(Material to process Opens)

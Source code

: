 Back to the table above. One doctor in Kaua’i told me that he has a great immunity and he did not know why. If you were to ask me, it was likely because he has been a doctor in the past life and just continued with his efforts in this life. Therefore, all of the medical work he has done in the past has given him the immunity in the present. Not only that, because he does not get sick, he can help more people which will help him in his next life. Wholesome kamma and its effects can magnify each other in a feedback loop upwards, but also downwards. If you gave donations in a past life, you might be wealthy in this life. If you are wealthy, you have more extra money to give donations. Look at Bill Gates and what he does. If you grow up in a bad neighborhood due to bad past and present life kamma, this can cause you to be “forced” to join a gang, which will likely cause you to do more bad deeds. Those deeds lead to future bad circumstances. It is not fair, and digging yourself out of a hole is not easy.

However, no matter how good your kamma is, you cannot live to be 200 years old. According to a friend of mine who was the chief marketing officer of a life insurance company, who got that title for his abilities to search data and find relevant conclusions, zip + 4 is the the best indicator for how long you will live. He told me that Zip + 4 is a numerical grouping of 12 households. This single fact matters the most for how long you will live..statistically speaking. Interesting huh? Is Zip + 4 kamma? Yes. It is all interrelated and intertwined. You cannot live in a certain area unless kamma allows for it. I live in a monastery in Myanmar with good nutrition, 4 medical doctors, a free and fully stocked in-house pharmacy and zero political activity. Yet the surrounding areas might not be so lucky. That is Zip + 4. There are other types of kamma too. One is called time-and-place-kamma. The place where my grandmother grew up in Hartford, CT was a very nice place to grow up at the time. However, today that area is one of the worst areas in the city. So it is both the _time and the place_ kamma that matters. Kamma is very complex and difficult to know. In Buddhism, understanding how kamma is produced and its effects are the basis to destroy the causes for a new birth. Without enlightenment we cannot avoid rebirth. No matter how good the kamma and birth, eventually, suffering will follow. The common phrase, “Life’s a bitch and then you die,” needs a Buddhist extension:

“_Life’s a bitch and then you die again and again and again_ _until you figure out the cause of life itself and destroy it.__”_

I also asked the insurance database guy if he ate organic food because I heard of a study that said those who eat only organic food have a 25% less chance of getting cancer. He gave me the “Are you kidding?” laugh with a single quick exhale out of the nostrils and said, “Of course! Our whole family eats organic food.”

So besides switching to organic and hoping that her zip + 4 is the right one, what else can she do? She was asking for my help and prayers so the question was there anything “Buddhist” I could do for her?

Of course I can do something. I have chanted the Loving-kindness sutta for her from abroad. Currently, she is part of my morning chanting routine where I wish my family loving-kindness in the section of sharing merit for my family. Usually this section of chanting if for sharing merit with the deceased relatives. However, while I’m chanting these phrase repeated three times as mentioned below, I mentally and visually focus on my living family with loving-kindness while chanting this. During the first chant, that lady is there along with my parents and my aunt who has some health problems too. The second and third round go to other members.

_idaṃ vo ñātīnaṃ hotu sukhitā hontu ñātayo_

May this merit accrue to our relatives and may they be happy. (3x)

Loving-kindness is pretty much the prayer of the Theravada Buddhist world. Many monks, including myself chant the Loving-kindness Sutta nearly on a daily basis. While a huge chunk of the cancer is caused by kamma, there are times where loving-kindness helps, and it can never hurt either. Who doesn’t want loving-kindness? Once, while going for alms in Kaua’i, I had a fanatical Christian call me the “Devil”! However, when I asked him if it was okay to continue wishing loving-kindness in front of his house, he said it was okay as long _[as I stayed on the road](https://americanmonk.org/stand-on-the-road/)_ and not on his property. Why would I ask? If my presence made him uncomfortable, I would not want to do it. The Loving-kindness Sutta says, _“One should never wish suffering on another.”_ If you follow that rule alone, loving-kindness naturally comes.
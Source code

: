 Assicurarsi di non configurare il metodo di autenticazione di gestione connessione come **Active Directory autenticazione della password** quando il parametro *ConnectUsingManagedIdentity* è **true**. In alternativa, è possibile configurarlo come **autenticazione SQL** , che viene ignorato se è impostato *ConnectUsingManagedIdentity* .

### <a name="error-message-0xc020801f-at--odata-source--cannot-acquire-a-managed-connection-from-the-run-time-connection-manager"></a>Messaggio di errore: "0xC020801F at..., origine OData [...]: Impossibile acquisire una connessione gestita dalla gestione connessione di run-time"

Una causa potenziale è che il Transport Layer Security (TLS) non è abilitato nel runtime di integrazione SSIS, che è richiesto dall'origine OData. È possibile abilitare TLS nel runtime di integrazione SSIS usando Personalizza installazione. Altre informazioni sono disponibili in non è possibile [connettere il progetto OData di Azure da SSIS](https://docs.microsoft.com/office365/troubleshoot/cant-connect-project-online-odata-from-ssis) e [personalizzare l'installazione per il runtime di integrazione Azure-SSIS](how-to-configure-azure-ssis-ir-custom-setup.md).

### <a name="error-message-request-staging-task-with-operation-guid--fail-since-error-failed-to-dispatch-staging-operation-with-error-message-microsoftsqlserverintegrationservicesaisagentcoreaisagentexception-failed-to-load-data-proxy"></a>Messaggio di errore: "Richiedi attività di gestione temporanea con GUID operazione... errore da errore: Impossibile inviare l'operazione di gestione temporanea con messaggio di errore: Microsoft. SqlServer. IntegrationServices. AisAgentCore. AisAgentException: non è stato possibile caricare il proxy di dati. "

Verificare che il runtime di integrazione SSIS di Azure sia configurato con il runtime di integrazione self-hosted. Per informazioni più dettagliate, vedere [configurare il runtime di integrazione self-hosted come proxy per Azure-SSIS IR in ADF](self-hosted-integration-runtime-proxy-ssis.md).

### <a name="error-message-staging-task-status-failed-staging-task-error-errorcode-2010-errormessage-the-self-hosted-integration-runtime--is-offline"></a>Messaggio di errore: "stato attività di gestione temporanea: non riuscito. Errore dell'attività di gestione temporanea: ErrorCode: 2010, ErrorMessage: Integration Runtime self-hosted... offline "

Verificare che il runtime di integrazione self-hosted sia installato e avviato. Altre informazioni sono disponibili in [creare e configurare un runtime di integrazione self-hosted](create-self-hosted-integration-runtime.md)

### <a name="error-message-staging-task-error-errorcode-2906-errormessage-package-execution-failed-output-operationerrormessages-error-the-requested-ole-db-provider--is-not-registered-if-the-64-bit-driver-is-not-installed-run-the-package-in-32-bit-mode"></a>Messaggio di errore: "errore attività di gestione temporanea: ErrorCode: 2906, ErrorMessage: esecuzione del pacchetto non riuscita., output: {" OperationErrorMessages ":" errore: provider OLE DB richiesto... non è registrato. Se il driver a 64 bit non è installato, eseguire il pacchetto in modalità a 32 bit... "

(Material to process Closes)

Task to carry out » Which of the lines above include the word "gave"? List those lines.

Solution to the problem »
: Back to the table above. One doctor in Kaua’i told me that he has a great immunity and he did not know why. If you were to ask me, it was likely because he has been a doctor in the past life and just continued with his efforts in this life. Therefore, all of the medical work he has done in the past has given him the immunity in the present. Not only that, because he does not get sick, he can help more people which will help him in his next life. Wholesome kamma and its effects can magnify each other in a feedback loop upwards, but also downwards. If you gave donations in a past life, you might be wealthy in this life. If you are wealthy, you have more extra money to give donations. Look at Bill Gates and what he does. If you grow up in a bad neighborhood due to bad past and present life kamma, this can cause you to be “forced” to join a gang, which will likely cause you to do more bad deeds. Those deeds lead to future bad circumstances. It is not fair, and digging yourself out of a hole is not easy.
I also asked the insurance database guy if he ate organic food because I heard of a study that said those who eat only organic food have a 25% less chance of getting cancer. He gave me the “Are you kidding?” laugh with a single quick exhale out of the nostrils and said, “Of course! Our whole family eats organic food.”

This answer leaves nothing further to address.